We’re still technically on break this week, but we’re still making podcasts. This week Deb and I (hi, it’s Christopher) interviewed manga-ka Ken Niimura, and we’re gonna do some show notes here…!
Ken Niimura is a Spanish-Japanese comics creator. Born in Madrid, Spain, he’s now living in Tokyo, Japan.
He has worked with clients such as Amazon, Google, McDonald’s, Marvel Comics, Apple, L’Oreal, DC Entertainment, Shogakukan, Slate, The Apatow Company, Tezuka Pro, Image Comics, Kodansha and NHK Broadcasting Station among others.

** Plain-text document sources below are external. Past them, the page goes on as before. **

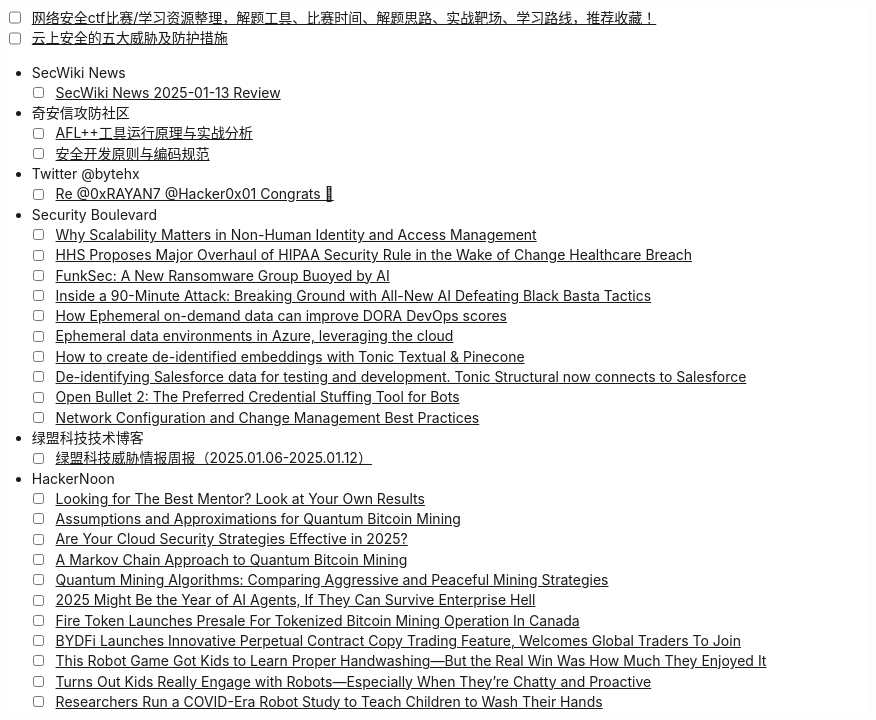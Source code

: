   - [ ] [网络安全ctf比赛/学习资源整理，解题工具、比赛时间、解题思路、实战靶场、学习路线，推荐收藏！](https://mp.weixin.qq.com/s?__biz=MzU4OTg4Nzc4MQ==&mid=2247505479&idx=2&sn=b430206fc0a060fe581e40f7929f1724)
  - [ ] [云上安全的五大威胁及防护措施](https://mp.weixin.qq.com/s?__biz=Mzg2MDg0ODg1NQ==&mid=2247539478&idx=1&sn=7a255a9243b48db12349cb6c05714760)
- SecWiki News
  - [ ] [SecWiki News 2025-01-13 Review](http://www.sec-wiki.com/?2025-01-13)
- 奇安信攻防社区
  - [ ] [AFL++工具运行原理与实战分析](https://forum.butian.net/share/4033)
  - [ ] [安全开发原则与编码规范](https://forum.butian.net/share/4036)
- Twitter @bytehx
  - [ ] [Re @0xRAYAN7 @Hacker0x01 Congrats 🎉](https://x.com/bytehx343/status/1878754781633896462)
- Security Boulevard
  - [ ] [Why Scalability Matters in Non-Human Identity and Access Management](https://securityboulevard.com/2025/01/why-scalability-matters-in-non-human-identity-and-access-management/)
  - [ ] [HHS Proposes Major Overhaul of HIPAA Security Rule in the Wake of Change Healthcare Breach](https://securityboulevard.com/2025/01/hhs-proposes-major-overhaul-of-hipaa-security-rule-in-the-wake-of-change-healthcare-breach/)
  - [ ] [FunkSec: A New Ransomware Group Buoyed by AI](https://securityboulevard.com/2025/01/funksec-a-new-ransomware-group-buoyed-by-ai/)
  - [ ] [Inside a 90-Minute Attack: Breaking Ground with All-New AI Defeating Black Basta Tactics](https://securityboulevard.com/2025/01/inside-a-90-minute-attack-breaking-ground-with-all-new-ai-defeating-black-basta-tactics/)
  - [ ] [How Ephemeral on-demand data can improve DORA DevOps scores](https://securityboulevard.com/2025/01/how-ephemeral-on-demand-data-can-improve-dora-devops-scores/)
  - [ ] [Ephemeral data environments in Azure, leveraging the cloud](https://securityboulevard.com/2025/01/ephemeral-data-environments-in-azure-leveraging-the-cloud/)
  - [ ] [How to create de-identified embeddings with Tonic Textual & Pinecone](https://securityboulevard.com/2025/01/how-to-create-de-identified-embeddings-with-tonic-textual-pinecone/)
  - [ ] [De-identifying Salesforce data for testing and development. Tonic Structural now connects to Salesforce](https://securityboulevard.com/2025/01/de-identifying-salesforce-data-for-testing-and-development-tonic-structural-now-connects-to-salesforce/)
  - [ ] [Open Bullet 2: The Preferred Credential Stuffing Tool for Bots](https://securityboulevard.com/2025/01/open-bullet-2-the-preferred-credential-stuffing-tool-for-bots/)
  - [ ] [Network Configuration and Change Management Best Practices](https://securityboulevard.com/2025/01/network-configuration-and-change-management-best-practices/)
- 绿盟科技技术博客
  - [ ] [绿盟科技威胁情报周报（2025.01.06-2025.01.12）](https://blog.nsfocus.net/2025-01-06-2025-01-12/)
- HackerNoon
  - [ ] [Looking for The Best Mentor? Look at Your Own Results](https://hackernoon.com/looking-for-the-best-mentor-look-at-your-own-results?source=rss)
  - [ ] [Assumptions and Approximations for Quantum Bitcoin Mining](https://hackernoon.com/assumptions-and-approximations-for-quantum-bitcoin-mining?source=rss)
  - [ ] [Are Your Cloud Security Strategies Effective in 2025?](https://hackernoon.com/are-your-cloud-security-strategies-effective-in-2025?source=rss)
  - [ ] [A Markov Chain Approach to Quantum Bitcoin Mining](https://hackernoon.com/a-markov-chain-approach-to-quantum-bitcoin-mining?source=rss)
  - [ ] [Quantum Mining Algorithms: Comparing Aggressive and Peaceful Mining Strategies](https://hackernoon.com/quantum-mining-algorithms-comparing-aggressive-and-peaceful-mining-strategies?source=rss)
  - [ ] [2025 Might Be the Year of AI Agents, If They Can Survive Enterprise Hell](https://hackernoon.com/2025-might-be-the-year-of-ai-agents-if-they-can-survive-enterprise-hell?source=rss)
  - [ ] [Fire Token Launches Presale For Tokenized Bitcoin Mining Operation In Canada](https://hackernoon.com/fire-token-launches-presale-for-tokenized-bitcoin-mining-operation-in-canada?source=rss)
  - [ ] [BYDFi Launches Innovative Perpetual Contract Copy Trading Feature, Welcomes Global Traders To Join](https://hackernoon.com/bydfi-launches-innovative-perpetual-contract-copy-trading-feature-welcomes-global-traders-to-join?source=rss)
  - [ ] [This Robot Game Got Kids to Learn Proper Handwashing—But the Real Win Was How Much They Enjoyed It](https://hackernoon.com/this-robot-game-got-kids-to-learn-proper-handwashingbut-the-real-win-was-how-much-they-enjoyed-it?source=rss)
  - [ ] [Turns Out Kids Really Engage with Robots—Especially When They’re Chatty and Proactive](https://hackernoon.com/turns-out-kids-really-engage-with-robotsespecially-when-theyre-chatty-and-proactive?source=rss)
  - [ ] [Researchers Run a COVID-Era Robot Study to Teach Children to Wash Their Hands](https://hackernoon.com/researchers-run-a-covid-era-robot-study-to-teach-children-to-wash-their-hands?source=rss)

His book I Kill Giants, written by Joe Kelly and published by Image Comics, won the International Manga Award and was adapted into a film in 2017 starring Zoe Saldana.
He followed that up with his short-story collection Henshin, originally published by Shogakukan in Japan, and then published in English by Image Comics. His next project, the online comic series Umami, is published by Panel Syndicate, and earned him an Eisner Award for Best Digital Comic in 2019.
Ken’s most recent project is a reinterpretation of classic Japanese folktales, the collection Never Open It: The Taboo Trilogy is published in English by Yen Press, and is available now in both print and digital editions.
You can find Ken online at https://www.niimuraweb.com/.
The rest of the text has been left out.